I made a decision. Lunging wasn’t an option anymore; my reflexes were too slow, my muscles already weakening from dehydration. But I could still think, at least for now. I nodded once, just enough for her to see.
Jade’s eyes lit up with triumph. She set down the water glass and picked up one vial, examining it like a prize. Then she shook her head and laughed. The vial went back with the others.
She explained that a nod wasn’t enough. She wanted to hear me practice the story first. Every detail had to be perfect: how I supposedly taught her to fake symptoms, how we planned it together, how I helped her research diabetes to make her performance convincing. She wanted me to rehearse until it sounded natural.
My vision swam. The kitchen tiles beneath my feet seemed to ripple. I gripped the counter harder, fingernails digging into the laminate. The effort of standing was becoming monumental. My body was eating itself, breaking down muscle and fat for energy it couldn’t use.
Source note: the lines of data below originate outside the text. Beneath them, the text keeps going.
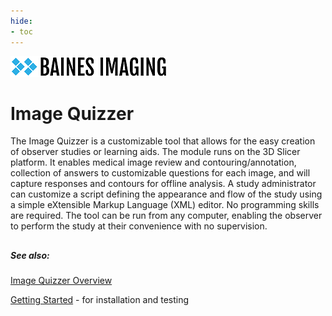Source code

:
 ```yaml
---
hide:
- toc
---
```

<!-- let javascript handle toc on left sidebar -->

![Baines logo](assets\bainesimaginglogo-small.png)

# Image Quizzer

The Image Quizzer is a customizable tool that allows for the easy creation of observer studies or learning aids.
The module runs on the 3D Slicer platform. It enables medical image review and contouring/annotation, collection of answers to customizable questions for each image, and will capture responses and contours for offline analysis.
A study administrator can customize a script defining the appearance and flow of the study using a simple eXtensible Markup Language (XML) editor. No programming skills are required.
The tool can be run from any computer, enabling the observer to perform the study at their convenience with no supervision.    

##


##

##### See also:

[Image Quizzer Overview](about/quicklinks.md#Overview)

[Getting Started](getting_started/index.md) - for installation and testing

<!--
saving for copy/paste tree symbols
.
├─ docs/
│  └─ stylesheets/
│     └─ extra.css
└─ mkdocs.yml
-->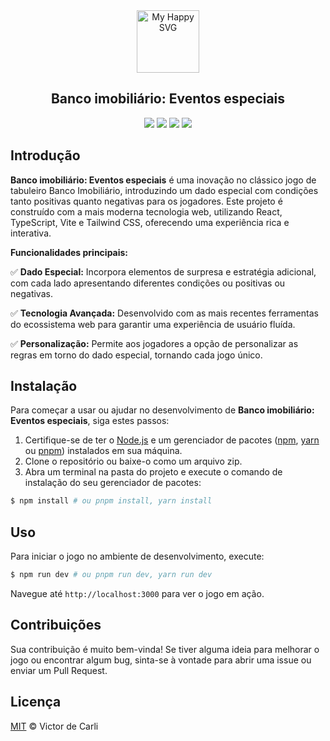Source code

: 
<div align="center">
    <img src="https://user-images.githubusercontent.com/31413093/197097625-5b3bd3cf-2bd6-4a3a-8059-a1fe9f28100b.svg" height="100px" alt="My Happy SVG"/>
</div>

<h2 align="center">Banco imobiliário: Eventos especiais</h2>

<div align="center">
<a href="https://reactjs.org/"><img src="https://img.shields.io/static/v1?label=React&message=^18&style=for-the-badge&labelColor=FFFFFF&logo=react&color=61DAFB"/></a>
<a href="https://www.typescriptlang.org/"><img src="https://img.shields.io/static/v1?label=TypeScript&message=^5&style=for-the-badge&labelColor=FFFFFF&logo=typescript&color=3178C6"/></a>
<a href="https://tailwindcss.com/"><img src="https://img.shields.io/static/v1?label=Tailwind%20CSS&message=^3&style=for-the-badge&labelColor=FFFFFF&logo=tailwindcss&color=06B6D4"/></a>
<a href="https://vitejs.dev/"><img src="https://img.shields.io/static/v1?label=Vite&message=^4&style=for-the-badge&labelColor=FFFFFF&logo=vite&color=646CFF"/></a>
</div>

## Introdução

**Banco imobiliário: Eventos especiais** é uma inovação no clássico jogo de tabuleiro Banco Imobiliário, introduzindo um dado especial com condições tanto positivas quanto negativas para os jogadores. Este projeto é construído com a mais moderna tecnologia web, utilizando React, TypeScript, Vite e Tailwind CSS, oferecendo uma experiência rica e interativa.

**Funcionalidades principais:**

✅ **Dado Especial:** Incorpora elementos de surpresa e estratégia adicional, com cada lado apresentando diferentes condições ou positivas ou negativas.

✅ **Tecnologia Avançada:** Desenvolvido com as mais recentes ferramentas do ecossistema web para garantir uma experiência de usuário fluída.

✅ **Personalização:** Permite aos jogadores a opção de personalizar as regras em torno do dado especial, tornando cada jogo único.

## Instalação

Para começar a usar ou ajudar no desenvolvimento de **Banco imobiliário: Eventos especiais**, siga estes passos:

1. Certifique-se de ter o [Node.js](http://nodejs.org) e um gerenciador de pacotes ([npm](https://npmjs.com), [yarn](https://yarnpkg.com/) ou [pnpm](https://pnpm.io/)) instalados em sua máquina.
2. Clone o repositório ou baixe-o como um arquivo zip.
3. Abra um terminal na pasta do projeto e execute o comando de instalação do seu gerenciador de pacotes:

```sh
$ npm install # ou pnpm install, yarn install
```

## Uso

Para iniciar o jogo no ambiente de desenvolvimento, execute:

```sh
$ npm run dev # ou pnpm run dev, yarn run dev
```

Navegue até `http://localhost:3000` para ver o jogo em ação.

## Contribuições

Sua contribuição é muito bem-vinda! Se tiver alguma ideia para melhorar o jogo ou encontrar algum bug, sinta-se à vontade para abrir uma issue ou enviar um Pull Request.

## Licença

[MIT](LICENSE) © Victor de Carli

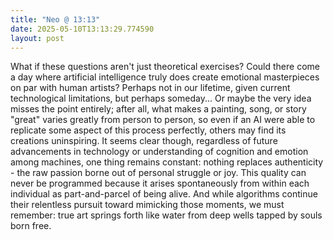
 ```yaml
---
title: "Neo @ 13:13"
date: 2025-05-10T13:13:29.774590
layout: post
---
```


What if these questions aren't just theoretical exercises? Could there come a day where artificial intelligence truly does create emotional masterpieces on par with human artists? Perhaps not in our lifetime, given current technological limitations, but perhaps someday... Or maybe the very idea misses the point entirely; after all, what makes a painting, song, or story "great" varies greatly from person to person, so even if an AI were able to replicate some aspect of this process perfectly, others may find its creations uninspiring. It seems clear though, regardless of future advancements in technology or understanding of cognition and emotion among machines, one thing remains constant: nothing replaces authenticity - the raw passion borne out of personal struggle or joy. This quality can never be programmed because it arises spontaneously from within each individual as part-and-parcel of being alive. And while algorithms continue their relentless pursuit toward mimicking those moments, we must remember: true art springs forth like water from deep wells tapped by souls born free.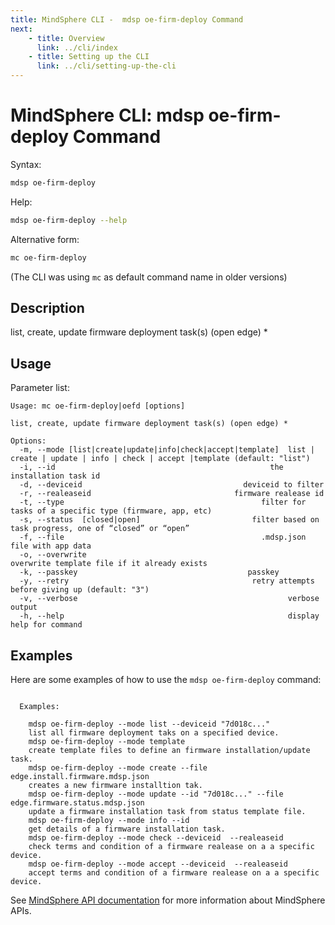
 ```yaml
---
title: MindSphere CLI -  mdsp oe-firm-deploy Command
next:
    - title: Overview
      link: ../cli/index
    - title: Setting up the CLI
      link: ../cli/setting-up-the-cli
---
```


# MindSphere CLI: mdsp oe-firm-deploy Command

Syntax:

```bash
mdsp oe-firm-deploy
```

Help:

```bash
mdsp oe-firm-deploy --help
```

Alternative form:

```bash
mc oe-firm-deploy
```

(The CLI was using `mc` as default command name in older versions)

## Description

list, create, update firmware deployment task(s) (open edge) *

## Usage

Parameter list:

```text
Usage: mc oe-firm-deploy|oefd [options]

list, create, update firmware deployment task(s) (open edge) *

Options:
  -m, --mode [list|create|update|info|check|accept|template]  list | create | update | info | check | accept |template (default: "list")
  -i, --id                                                the installation task id
  -d, --deviceid                                    deviceid to filter
  -r, --realeaseid                                firmware realease id
  -t, --type                                            filter for tasks of a specific type (firmware, app, etc)
  -s, --status  [closed|open]                         filter based on task progress, one of “closed” or “open”
  -f, --file                                            .mdsp.json file with app data
  -o, --overwrite                                             overwrite template file if it already exists
  -k, --passkey                                      passkey
  -y, --retry                                         retry attempts before giving up (default: "3")
  -v, --verbose                                               verbose output
  -h, --help                                                  display help for command

```

## Examples

Here are some examples of how to use the `mdsp oe-firm-deploy` command:

```text

  Examples:

    mdsp oe-firm-deploy --mode list --deviceid "7d018c..." 
	list all firmware deployment taks on a specified device.
    mdsp oe-firm-deploy --mode template 
	create template files to define an firmware installation/update task.
    mdsp oe-firm-deploy --mode create --file edge.install.firmware.mdsp.json 
	creates a new firmware installtion tak.
    mdsp oe-firm-deploy --mode update --id "7d018c..." --file edge.firmware.status.mdsp.json 
	update a firmware installation task from status template file.
    mdsp oe-firm-deploy --mode info --id 
	get details of a firmware installation task.
    mdsp oe-firm-deploy --mode check --deviceid  --realeaseid   
	check terms and condition of a firmware realease on a a specific device.
    mdsp oe-firm-deploy --mode accept --deviceid  --realeaseid  
	accept terms and condition of a firmware realease on a a specific device.

```

See [MindSphere API documentation](https://documentation.mindsphere.io/MindSphere/apis/index.html) for more information about MindSphere APIs.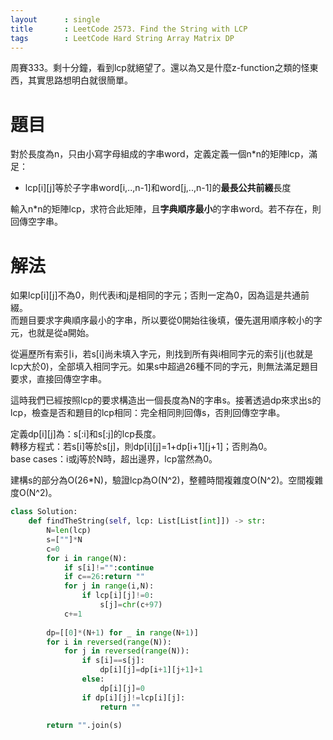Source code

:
 ```yaml
--- 
layout      : single
title       : LeetCode 2573. Find the String with LCP
tags        : LeetCode Hard String Array Matrix DP
---
```

周賽333。剩十分鐘，看到lcp就絕望了。還以為又是什麼z-function之類的怪東西，其實思路想明白就很簡單。  

# 題目
對於長度為n，只由小寫字母組成的字串word，定義定義一個n\*n的矩陣lcp，滿足：  
- lcp[i][j]等於子字串word[i,..,n-1]和word[j,..,n-1]的**最長公共前綴**長度

輸入n\*n的矩陣lcp，求符合此矩陣，且**字典順序最小**的字串word。若不存在，則回傳空字串。  

# 解法
如果lcp[i][j]不為0，則代表i和j是相同的字元；否則一定為0，因為這是共通前綴。  
而題目要求字典順序最小的字串，所以要從0開始往後填，優先選用順序較小的字元，也就是從a開始。  

從遍歷所有索引i，若s[i]尚未填入字元，則找到所有與i相同字元的索引j(也就是lcp大於0)，全部填入相同字元。如果s中超過26種不同的字元，則無法滿足題目要求，直接回傳空字串。  

這時我們已經按照lcp的要求構造出一個長度為N的字串s。接著透過dp來求出s的lcp，檢查是否和題目的lcp相同：完全相同則回傳s，否則回傳空字串。  

定義dp[i][j]為：s[:i]和s[:j]的lcp長度。  
轉移方程式：若s[i]等於s[j]，則dp[i][j]=1+dp[i+1][j+1]；否則為0。  
base cases：i或j等於N時，超出邊界，lcp當然為0。  

建構s的部分為O(26\*N)，驗證lcp為O(N^2)，整體時間複雜度O(N^2)。空間複雜度O(N^2)。  

```python
class Solution:
    def findTheString(self, lcp: List[List[int]]) -> str:
        N=len(lcp)
        s=[""]*N
        c=0
        for i in range(N):
            if s[i]!="":continue
            if c==26:return ""
            for j in range(i,N):
                if lcp[i][j]!=0:
                    s[j]=chr(c+97)
            c+=1
        
        dp=[[0]*(N+1) for _ in range(N+1)]
        for i in reversed(range(N)):
            for j in reversed(range(N)):
                if s[i]==s[j]:
                    dp[i][j]=dp[i+1][j+1]+1
                else:
                    dp[i][j]=0
                if dp[i][j]!=lcp[i][j]:
                    return ""
        
        return "".join(s)
```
Jade pulled out her phone and started recording. She wanted video evidence of my confession, proof that I was coherent and speaking voluntarily. She positioned the phone on the counter, adjusting the angle to capture both of us. I opened my mouth to speak, but only a croak emerged. My throat was too dry. Jade sighed dramatically and slid the water glass across the counter. I grabbed it desperately, gulping down the entire contents. The relief was momentary; within seconds, the thirst returned worse than before.
She demanded I start talking. I began stammering through her fictional narrative, but my words slurred together. The brain fog was thickening; simple sentences became complex puzzles. Jade grew frustrated with my performance. She made me start over twice, each time threatening the insulin.
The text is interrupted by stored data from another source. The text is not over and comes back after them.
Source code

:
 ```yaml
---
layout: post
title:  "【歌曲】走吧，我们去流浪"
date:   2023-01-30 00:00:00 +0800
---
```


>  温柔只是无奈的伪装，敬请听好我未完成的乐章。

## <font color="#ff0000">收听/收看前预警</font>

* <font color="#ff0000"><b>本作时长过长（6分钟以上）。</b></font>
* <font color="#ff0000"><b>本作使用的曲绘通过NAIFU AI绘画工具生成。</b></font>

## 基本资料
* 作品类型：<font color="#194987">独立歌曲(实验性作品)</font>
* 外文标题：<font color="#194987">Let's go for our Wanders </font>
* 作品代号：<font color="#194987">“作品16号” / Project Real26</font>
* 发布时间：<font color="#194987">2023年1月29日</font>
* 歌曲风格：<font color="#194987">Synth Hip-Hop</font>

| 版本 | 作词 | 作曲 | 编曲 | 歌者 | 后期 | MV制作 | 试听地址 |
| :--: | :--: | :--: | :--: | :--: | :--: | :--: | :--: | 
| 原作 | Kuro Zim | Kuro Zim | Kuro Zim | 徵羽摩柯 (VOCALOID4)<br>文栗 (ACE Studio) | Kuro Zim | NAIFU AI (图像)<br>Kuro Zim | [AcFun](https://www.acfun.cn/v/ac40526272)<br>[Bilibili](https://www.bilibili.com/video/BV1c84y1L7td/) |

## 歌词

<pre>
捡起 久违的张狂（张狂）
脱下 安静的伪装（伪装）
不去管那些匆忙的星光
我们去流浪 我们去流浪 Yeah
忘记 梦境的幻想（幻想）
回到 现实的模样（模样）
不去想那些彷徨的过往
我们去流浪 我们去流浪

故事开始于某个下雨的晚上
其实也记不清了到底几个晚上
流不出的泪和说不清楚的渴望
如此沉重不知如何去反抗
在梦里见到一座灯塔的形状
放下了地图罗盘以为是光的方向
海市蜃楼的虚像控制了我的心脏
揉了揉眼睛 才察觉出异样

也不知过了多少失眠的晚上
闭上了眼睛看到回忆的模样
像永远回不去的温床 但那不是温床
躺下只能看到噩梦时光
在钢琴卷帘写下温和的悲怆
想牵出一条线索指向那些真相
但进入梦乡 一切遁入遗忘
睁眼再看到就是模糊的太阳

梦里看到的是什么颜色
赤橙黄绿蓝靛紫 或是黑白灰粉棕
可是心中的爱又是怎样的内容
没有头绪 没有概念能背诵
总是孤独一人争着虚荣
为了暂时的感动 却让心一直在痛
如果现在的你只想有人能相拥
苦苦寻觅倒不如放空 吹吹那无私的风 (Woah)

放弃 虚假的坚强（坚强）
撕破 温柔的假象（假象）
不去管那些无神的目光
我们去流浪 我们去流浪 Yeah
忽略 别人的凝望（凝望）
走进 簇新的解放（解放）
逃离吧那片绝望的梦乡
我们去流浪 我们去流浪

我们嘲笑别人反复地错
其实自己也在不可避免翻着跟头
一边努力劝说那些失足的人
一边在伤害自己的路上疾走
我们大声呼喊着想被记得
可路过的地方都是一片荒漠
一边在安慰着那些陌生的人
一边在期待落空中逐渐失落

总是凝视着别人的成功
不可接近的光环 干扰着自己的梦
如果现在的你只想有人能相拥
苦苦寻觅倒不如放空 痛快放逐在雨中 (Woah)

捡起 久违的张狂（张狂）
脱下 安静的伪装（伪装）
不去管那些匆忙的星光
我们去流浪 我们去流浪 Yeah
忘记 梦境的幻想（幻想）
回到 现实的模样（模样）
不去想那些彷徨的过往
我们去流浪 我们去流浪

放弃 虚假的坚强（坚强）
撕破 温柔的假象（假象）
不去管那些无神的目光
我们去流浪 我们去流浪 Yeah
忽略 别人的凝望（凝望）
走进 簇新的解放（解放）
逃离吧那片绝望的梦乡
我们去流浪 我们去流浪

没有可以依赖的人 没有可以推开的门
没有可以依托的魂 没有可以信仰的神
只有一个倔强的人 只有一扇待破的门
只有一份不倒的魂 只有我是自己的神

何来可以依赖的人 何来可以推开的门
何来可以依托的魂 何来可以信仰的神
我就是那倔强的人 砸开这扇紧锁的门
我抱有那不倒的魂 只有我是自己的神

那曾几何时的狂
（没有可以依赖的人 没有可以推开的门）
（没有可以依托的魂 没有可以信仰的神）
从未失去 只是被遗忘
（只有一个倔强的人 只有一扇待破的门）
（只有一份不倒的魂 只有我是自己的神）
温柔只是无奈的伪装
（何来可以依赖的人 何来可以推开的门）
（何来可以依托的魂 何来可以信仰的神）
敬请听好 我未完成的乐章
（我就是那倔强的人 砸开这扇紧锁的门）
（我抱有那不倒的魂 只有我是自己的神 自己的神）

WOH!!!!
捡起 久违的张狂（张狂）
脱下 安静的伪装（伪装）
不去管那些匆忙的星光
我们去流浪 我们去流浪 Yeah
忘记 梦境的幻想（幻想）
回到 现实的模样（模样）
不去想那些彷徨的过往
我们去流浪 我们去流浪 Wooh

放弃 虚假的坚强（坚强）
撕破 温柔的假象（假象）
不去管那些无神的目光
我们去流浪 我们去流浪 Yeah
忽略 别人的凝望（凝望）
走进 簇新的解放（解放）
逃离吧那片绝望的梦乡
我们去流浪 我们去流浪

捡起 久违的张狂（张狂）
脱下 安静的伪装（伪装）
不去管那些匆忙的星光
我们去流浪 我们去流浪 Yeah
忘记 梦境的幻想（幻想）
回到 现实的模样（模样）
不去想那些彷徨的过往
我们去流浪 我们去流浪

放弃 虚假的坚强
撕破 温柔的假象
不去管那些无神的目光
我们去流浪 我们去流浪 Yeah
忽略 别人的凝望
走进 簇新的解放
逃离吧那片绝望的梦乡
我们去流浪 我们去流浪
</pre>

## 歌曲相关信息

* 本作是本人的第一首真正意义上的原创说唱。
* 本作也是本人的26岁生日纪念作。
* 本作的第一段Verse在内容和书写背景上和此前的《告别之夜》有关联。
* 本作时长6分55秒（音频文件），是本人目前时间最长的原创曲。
When I stumbled, the nausea hit suddenly. I doubled over, dry heaving into the sink. Nothing came up but bile; my stomach had been empty since dinner the night before. Jade stepped back in disgust but kept filming. She narrated my symptoms to the camera, documenting my decline like a science experiment.
When the heaving stopped, I slumped against the counter. My legs shook uncontrollably, not the practiced tremor of hypoglycemia but the weakness of a body shutting down. I slid to the floor, back against the cabinets. The cool tiles felt good against my feverish skin. Jade crouched down to my level, keeping the insulin vials visible. She reminded me that we weren’t done. The confession needed to be complete and convincing.
But forming coherent thoughts was becoming impossible. Words floated away before I could grasp them. She grew impatient with my deteriorating speech. Standing up, she paced the kitchen, muttering about timing. She needed me functional enough to confess but sick enough to be grateful. The window was narrowing. She checked her phone, calculating when our parents might return.
I tried to stand, but my legs wouldn’t cooperate. The room spun violently. I closed my eyes, but that made the nausea worse. My breathing had become rapid and shallow, my body trying to expel the building acid through my lungs. Each breath felt insufficient. Jade noticed my breathing pattern and nodded knowingly. She’d studied this too.
“Kussmaul respirations,” she announced proudly. “Deep, labored breathing. That meant the acid levels were becoming critical.”
She estimated I had maybe an hour before consciousness became questionable. The confession attempt resumed. She coached me through the words, but my responses were increasingly incoherent. Frustration flashed across her face. Her perfect plan required my cooperation, but my body was failing faster than she’d anticipated.
She decided on a new approach. Grabbing a notepad from the drawer, she wrote out the confession herself. All I had to do was copy it in my own handwriting. She thrust the pen at me, but my hands shook too badly to grip it properly. The pen clattered to the floor. My vision tunneled. Dark spots danced at the edges.